## WORK ORDER
What lines in the entries below contain the word "libraries"? Copy all of them.

## PROVIDED RECORDS
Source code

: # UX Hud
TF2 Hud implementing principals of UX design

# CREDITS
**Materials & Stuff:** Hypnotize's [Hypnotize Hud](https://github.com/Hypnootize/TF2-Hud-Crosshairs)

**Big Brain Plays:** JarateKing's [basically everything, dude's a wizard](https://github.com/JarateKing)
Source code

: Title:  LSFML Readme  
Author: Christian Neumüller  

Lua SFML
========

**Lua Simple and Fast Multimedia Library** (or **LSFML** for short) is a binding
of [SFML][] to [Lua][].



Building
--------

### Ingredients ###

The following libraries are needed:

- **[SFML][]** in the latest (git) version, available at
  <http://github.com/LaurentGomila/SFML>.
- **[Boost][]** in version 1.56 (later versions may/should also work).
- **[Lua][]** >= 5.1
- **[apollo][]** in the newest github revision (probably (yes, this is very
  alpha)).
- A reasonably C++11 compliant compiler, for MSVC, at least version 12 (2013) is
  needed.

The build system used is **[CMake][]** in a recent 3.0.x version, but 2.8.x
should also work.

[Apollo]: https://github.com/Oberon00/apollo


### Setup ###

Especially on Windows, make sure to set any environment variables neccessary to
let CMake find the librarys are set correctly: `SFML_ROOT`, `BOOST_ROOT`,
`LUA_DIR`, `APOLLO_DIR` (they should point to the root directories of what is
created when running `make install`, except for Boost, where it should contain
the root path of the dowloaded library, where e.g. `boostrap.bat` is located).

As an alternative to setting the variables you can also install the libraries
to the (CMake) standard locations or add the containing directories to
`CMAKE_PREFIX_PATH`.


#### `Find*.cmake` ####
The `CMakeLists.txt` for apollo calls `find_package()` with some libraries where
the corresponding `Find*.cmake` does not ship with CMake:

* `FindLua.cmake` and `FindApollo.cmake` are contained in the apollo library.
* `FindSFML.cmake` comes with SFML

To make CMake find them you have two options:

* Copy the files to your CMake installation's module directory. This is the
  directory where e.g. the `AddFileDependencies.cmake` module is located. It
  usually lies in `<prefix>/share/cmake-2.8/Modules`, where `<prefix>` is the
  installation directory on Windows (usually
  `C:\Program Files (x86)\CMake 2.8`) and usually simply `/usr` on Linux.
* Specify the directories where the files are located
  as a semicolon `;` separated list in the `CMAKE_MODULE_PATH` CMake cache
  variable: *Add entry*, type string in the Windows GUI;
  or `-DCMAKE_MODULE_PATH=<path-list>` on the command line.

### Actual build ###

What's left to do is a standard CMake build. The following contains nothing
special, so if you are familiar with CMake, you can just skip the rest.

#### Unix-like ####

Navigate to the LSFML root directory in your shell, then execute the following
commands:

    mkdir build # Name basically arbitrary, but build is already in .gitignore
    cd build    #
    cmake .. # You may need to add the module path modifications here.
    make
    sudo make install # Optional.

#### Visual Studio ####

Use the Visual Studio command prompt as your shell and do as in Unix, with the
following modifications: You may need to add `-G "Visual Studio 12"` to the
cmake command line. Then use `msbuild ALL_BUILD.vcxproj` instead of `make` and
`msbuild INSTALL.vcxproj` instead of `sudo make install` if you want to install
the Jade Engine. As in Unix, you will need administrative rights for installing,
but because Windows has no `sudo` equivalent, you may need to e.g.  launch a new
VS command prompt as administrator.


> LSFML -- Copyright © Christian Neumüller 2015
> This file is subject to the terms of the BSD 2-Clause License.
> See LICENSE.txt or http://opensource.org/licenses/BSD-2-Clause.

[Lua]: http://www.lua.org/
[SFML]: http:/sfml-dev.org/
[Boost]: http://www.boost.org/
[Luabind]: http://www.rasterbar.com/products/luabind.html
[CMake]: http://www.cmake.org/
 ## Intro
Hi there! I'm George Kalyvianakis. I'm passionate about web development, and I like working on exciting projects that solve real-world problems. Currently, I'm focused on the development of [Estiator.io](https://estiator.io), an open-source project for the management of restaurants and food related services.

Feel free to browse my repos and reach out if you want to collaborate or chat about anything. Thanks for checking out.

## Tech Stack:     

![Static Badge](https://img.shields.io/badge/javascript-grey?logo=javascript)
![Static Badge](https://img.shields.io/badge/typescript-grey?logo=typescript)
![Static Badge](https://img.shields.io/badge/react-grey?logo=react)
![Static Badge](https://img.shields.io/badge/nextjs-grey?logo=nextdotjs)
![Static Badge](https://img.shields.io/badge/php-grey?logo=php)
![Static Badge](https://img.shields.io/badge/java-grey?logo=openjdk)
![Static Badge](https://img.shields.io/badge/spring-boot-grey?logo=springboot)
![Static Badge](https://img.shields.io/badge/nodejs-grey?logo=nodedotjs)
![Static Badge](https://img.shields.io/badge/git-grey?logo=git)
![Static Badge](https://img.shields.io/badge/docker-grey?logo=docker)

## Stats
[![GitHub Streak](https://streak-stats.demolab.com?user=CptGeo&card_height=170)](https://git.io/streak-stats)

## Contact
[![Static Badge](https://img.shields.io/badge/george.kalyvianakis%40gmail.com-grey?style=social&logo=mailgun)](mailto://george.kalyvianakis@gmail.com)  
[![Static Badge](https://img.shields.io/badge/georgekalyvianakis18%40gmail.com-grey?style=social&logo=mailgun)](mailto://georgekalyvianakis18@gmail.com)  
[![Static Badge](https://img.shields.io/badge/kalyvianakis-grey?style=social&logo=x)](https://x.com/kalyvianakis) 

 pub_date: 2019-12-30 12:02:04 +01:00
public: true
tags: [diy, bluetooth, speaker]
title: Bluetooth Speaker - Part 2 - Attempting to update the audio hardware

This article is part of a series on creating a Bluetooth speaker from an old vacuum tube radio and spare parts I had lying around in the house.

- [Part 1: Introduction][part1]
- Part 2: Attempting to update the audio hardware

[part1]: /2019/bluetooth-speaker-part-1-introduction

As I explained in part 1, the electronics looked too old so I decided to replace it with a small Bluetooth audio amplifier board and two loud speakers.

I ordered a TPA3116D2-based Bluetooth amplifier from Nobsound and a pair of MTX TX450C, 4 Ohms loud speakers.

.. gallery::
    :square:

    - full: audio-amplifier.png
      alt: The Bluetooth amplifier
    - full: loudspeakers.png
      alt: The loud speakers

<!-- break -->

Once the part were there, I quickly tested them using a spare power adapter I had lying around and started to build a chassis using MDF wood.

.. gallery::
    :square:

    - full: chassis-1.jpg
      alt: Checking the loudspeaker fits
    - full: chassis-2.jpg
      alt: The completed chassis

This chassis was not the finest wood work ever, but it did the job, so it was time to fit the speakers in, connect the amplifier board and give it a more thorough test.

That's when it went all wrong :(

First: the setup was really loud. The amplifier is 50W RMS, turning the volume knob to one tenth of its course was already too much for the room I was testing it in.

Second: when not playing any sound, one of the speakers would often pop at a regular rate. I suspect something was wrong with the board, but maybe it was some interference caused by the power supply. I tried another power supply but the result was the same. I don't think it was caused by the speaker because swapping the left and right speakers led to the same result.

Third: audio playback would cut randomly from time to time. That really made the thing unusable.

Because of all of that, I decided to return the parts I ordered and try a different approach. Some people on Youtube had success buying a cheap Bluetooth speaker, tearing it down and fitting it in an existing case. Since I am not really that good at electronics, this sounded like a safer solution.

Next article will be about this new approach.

## RESPONSE FOR THIS EXERCISE
The following libraries are needed:
As an alternative to setting the variables you can also install the libraries
The `CMakeLists.txt` for apollo calls `find_package()` with some libraries where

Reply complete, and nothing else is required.